Observational Study to Assess Adverse Events When Adult Female Participants Are Treated With Ubrelvy (Ubrogepant) or Qulipta (Atogepant) During Pregnancy

Eligibility Criteria

• * Within the United States or Canada.
• * Qualify as a prospective enrollment, defined as currently pregnant.
• * A diagnosis of migraine by the patient's health care provider (HCP).
• * Provide contact information for the participant and her and her infant(s)', if applicable, HCPs.
• * Authorize their HCP(s) to release maternal and infant medical information to the registry, upon request.
• * Provide sufficient information to confirm eligibility for 1 of following:
• * Ubrelvy-exposed women with migraine: documented information indicating that at least 1 dose of Ubrelvy was taken during pregnancy, including the estimated number of administrations per trimester.

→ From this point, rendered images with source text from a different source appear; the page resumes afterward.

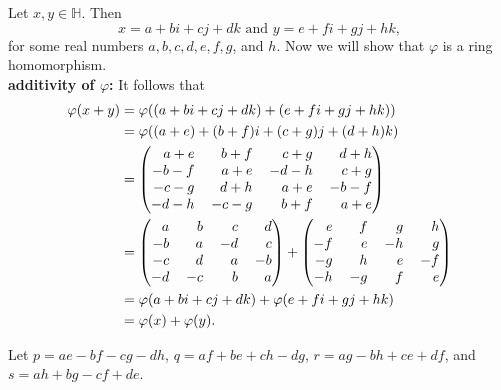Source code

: \begin{enumerate}
      Let $x, y \in \mathbb{H}$. Then
      $$x = a + bi + cj + dk \text{ and } y = e + fi + gj + hk,$$
      for some real numbers $a, b, c, d, e, f, g$, and $h$. Now we will show
      that $\varphi$ is a ring homomorphism. \\

      \textbf{additivity of $\varphi$:} It follows that
      \begin{align*}
         \varphi(x + y) &= \varphi((a + bi + cj + dk) + (e + fi + gj + hk)) \\
            &= \varphi((a + e) + (b + f)i + (c + g)j + (d + h)k) \\
            &= \left(\begin{tabular}{@{}rrrr@{}}
               $a + e$  & $b + f$  & $c + g$  & $d + h$ \\
               $-b - f$ & $a + e$  & $-d - h$ & $c + g$ \\
               $-c - g$ & $d + h$  & $a + e$  & $-b - f$ \\
               $-d - h$ & $-c - g$ & $b + f$  & $a + e$
            \end{tabular}\right) \\
            &= \left(\begin{tabular}{@{}rrrr@{}}
               $a$  & $b$  & $c$  & $d$ \\
               $-b$ & $a$  & $-d$ & $c$ \\
               $-c$ & $d$  & $a$  & $-b$ \\
               $-d$ & $-c$ & $b$  & $a$
            \end{tabular}\right) + \left(\begin{tabular}{@{}rrrr@{}}
               $e$  & $f$  & $g$  & $h$ \\
               $-f$ & $e$  & $-h$ & $g$ \\
               $-g$ & $h$  & $e$  & $-f$ \\
               $-h$ & $-g$ & $f$  & $e$
            \end{tabular}\right) \\
            &= \varphi(a + bi + cj + dk) + \varphi(e + fi + gj + hk) \\
            &= \varphi(x) + \varphi(y).
      \end{align*}

      Let $p = ae - bf - cg - dh$, $q = af + be + ch - dg$,
      $r = ag - bh + ce + df$, and $s = ah + bg - cf + de$.


\end{enumerate}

• * Qulipta-exposed women with migraine: documented information to indicating that at least 1 dose of Qulipta was taken during pregnancy, including start and stop date(s) of administration.
• * Internal comparator: Ubrelvy/Qulipta-unexposed pregnant women with migraine: documented information indicating that they have, a) never taken Ubrelvy and/or Qulipta, or b) discontinued Ubrelvy 2 days prior or Qulipta 5 days prior to conception.
• * Documentation of exposure to any gepants (acute or preventive) other than Ubrelvy and Qulipta, or CGRP monoclonal antibodies, from 5 half-lives of the respective treatment prior to conception or at any point during pregnancy before enrollment.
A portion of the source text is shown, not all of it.